Segundo a Prefeitura do Rio de Janeiro, os imóveis são ilegais. Por isso, mandou interditar, no ano passado, os dois prédios. Mas, diz o prefeito Marcelo Crivella, que uma liminar impediu que os imóveis fossem demolidos. Entre uma e outra força política e alertas das análises de engenharia, o grande estrago foi feito.

Em 2016, a Secretaria Municipal de Ordem Pública (Seop) demoliu dois edifícios que estavam sendo erguidos de forma irregular, exatamente na Estrada do Itanhangá. De acordo com a prefeitura, cada unidade tinha cerca de 23 apartamentos, dos quais dois estavam ocupados, todos instalados ilegalmente naquela região. Daquela vez, uma tragédia foi evitada.

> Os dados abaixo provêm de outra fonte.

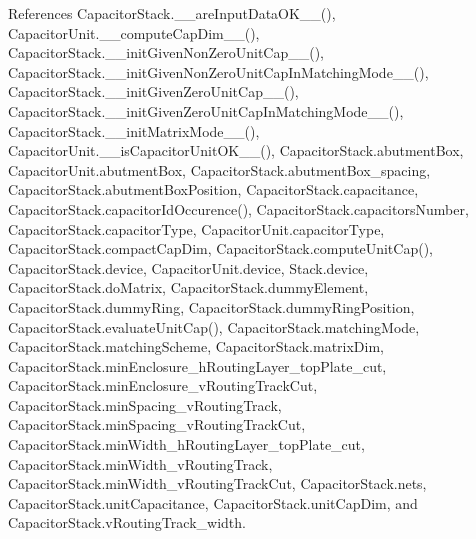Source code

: References Capacitor\-Stack.\-\_\-\-\_\-are\-Input\-Data\-O\-K\-\_\-\-\_\-(), Capacitor\-Unit.\-\_\-\-\_\-compute\-Cap\-Dim\-\_\-\-\_\-(), Capacitor\-Stack.\-\_\-\-\_\-init\-Given\-Non\-Zero\-Unit\-Cap\-\_\-\-\_\-(), Capacitor\-Stack.\-\_\-\-\_\-init\-Given\-Non\-Zero\-Unit\-Cap\-In\-Matching\-Mode\-\_\-\-\_\-(), Capacitor\-Stack.\-\_\-\-\_\-init\-Given\-Zero\-Unit\-Cap\-\_\-\-\_\-(), Capacitor\-Stack.\-\_\-\-\_\-init\-Given\-Zero\-Unit\-Cap\-In\-Matching\-Mode\-\_\-\-\_\-(), Capacitor\-Stack.\-\_\-\-\_\-init\-Matrix\-Mode\-\_\-\-\_\-(), Capacitor\-Unit.\-\_\-\-\_\-is\-Capacitor\-Unit\-O\-K\-\_\-\-\_\-(), Capacitor\-Stack.\-abutment\-Box, Capacitor\-Unit.\-abutment\-Box, Capacitor\-Stack.\-abutment\-Box\-\_\-spacing, Capacitor\-Stack.\-abutment\-Box\-Position, Capacitor\-Stack.\-capacitance, Capacitor\-Stack.\-capacitor\-Id\-Occurence(), Capacitor\-Stack.\-capacitors\-Number, Capacitor\-Stack.\-capacitor\-Type, Capacitor\-Unit.\-capacitor\-Type, Capacitor\-Stack.\-compact\-Cap\-Dim, Capacitor\-Stack.\-compute\-Unit\-Cap(), Capacitor\-Stack.\-device, Capacitor\-Unit.\-device, Stack.\-device, Capacitor\-Stack.\-do\-Matrix, Capacitor\-Stack.\-dummy\-Element, Capacitor\-Stack.\-dummy\-Ring, Capacitor\-Stack.\-dummy\-Ring\-Position, Capacitor\-Stack.\-evaluate\-Unit\-Cap(), Capacitor\-Stack.\-matching\-Mode, Capacitor\-Stack.\-matching\-Scheme, Capacitor\-Stack.\-matrix\-Dim, Capacitor\-Stack.\-min\-Enclosure\-\_\-h\-Routing\-Layer\-\_\-top\-Plate\-\_\-cut, Capacitor\-Stack.\-min\-Enclosure\-\_\-v\-Routing\-Track\-Cut, Capacitor\-Stack.\-min\-Spacing\-\_\-v\-Routing\-Track, Capacitor\-Stack.\-min\-Spacing\-\_\-v\-Routing\-Track\-Cut, Capacitor\-Stack.\-min\-Width\-\_\-h\-Routing\-Layer\-\_\-top\-Plate\-\_\-cut, Capacitor\-Stack.\-min\-Width\-\_\-v\-Routing\-Track, Capacitor\-Stack.\-min\-Width\-\_\-v\-Routing\-Track\-Cut, Capacitor\-Stack.\-nets, Capacitor\-Stack.\-unit\-Capacitance, Capacitor\-Stack.\-unit\-Cap\-Dim, and Capacitor\-Stack.\-v\-Routing\-Track\-\_\-width.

Pleno.News convidou um especialista na área de Engenharia Civil para explicar quais são os fatores e critérios que definem quando uma obra é ou não segura para ser habitada. Luiz Eduardo Aguiar é coordenador dos Cursos de Pós Graduação em Engenharia Estrutural e em Engenharia Legal da UNISUAM. Atua também como Conselheiro Suplente do CREA – RJ e é mestre em Engenharia Civil.

O que a engenharia estrutural exige como condição básica e determinante para que uma edificação seja concluída e aprovada para moradia?

Inicialmente, a engenharia estrutural fica ligada aos projetos e à legalização da obra. Principalmente a entrada dessa documentação junto à prefeitura, com posterior alvará. A partir daí, você tem a execução dos projetos, que foram planejados e calculados para fins de execução. É sempre dentro dessa perspectiva que uma obra é legalizada e executada. Dentro dos projetos, são obedecidos os fatores de risco. As próprias normas técnicas devem ser atendidas, e o profissional, o responsável técnico que faz esse acompanhamento desde o projeto até a execução, fica vinculado a essas questões técnicas.

Quais os maiores fatores da engenharia que garantem segurança para prédios urbanos?

Existem normas técnicas. Existe a legislação do município do Rio e também no âmbito do Estado, com as padronizações, os gabaritos, para que os profissionais possam construir conforme as determinações. Existe todo um arcabouço legal que deve ser obedecido. Os profissionais, sejam arquitetos ou engenheiros estruturais, vão pensar sobre a viabilidade de determinada construção. Os cálculos são feitos, observando normas, desde a parte de fundação até a estrutura em si da edificação.

Quais os fatores de risco que são alerta dentro da Engenharia Civil?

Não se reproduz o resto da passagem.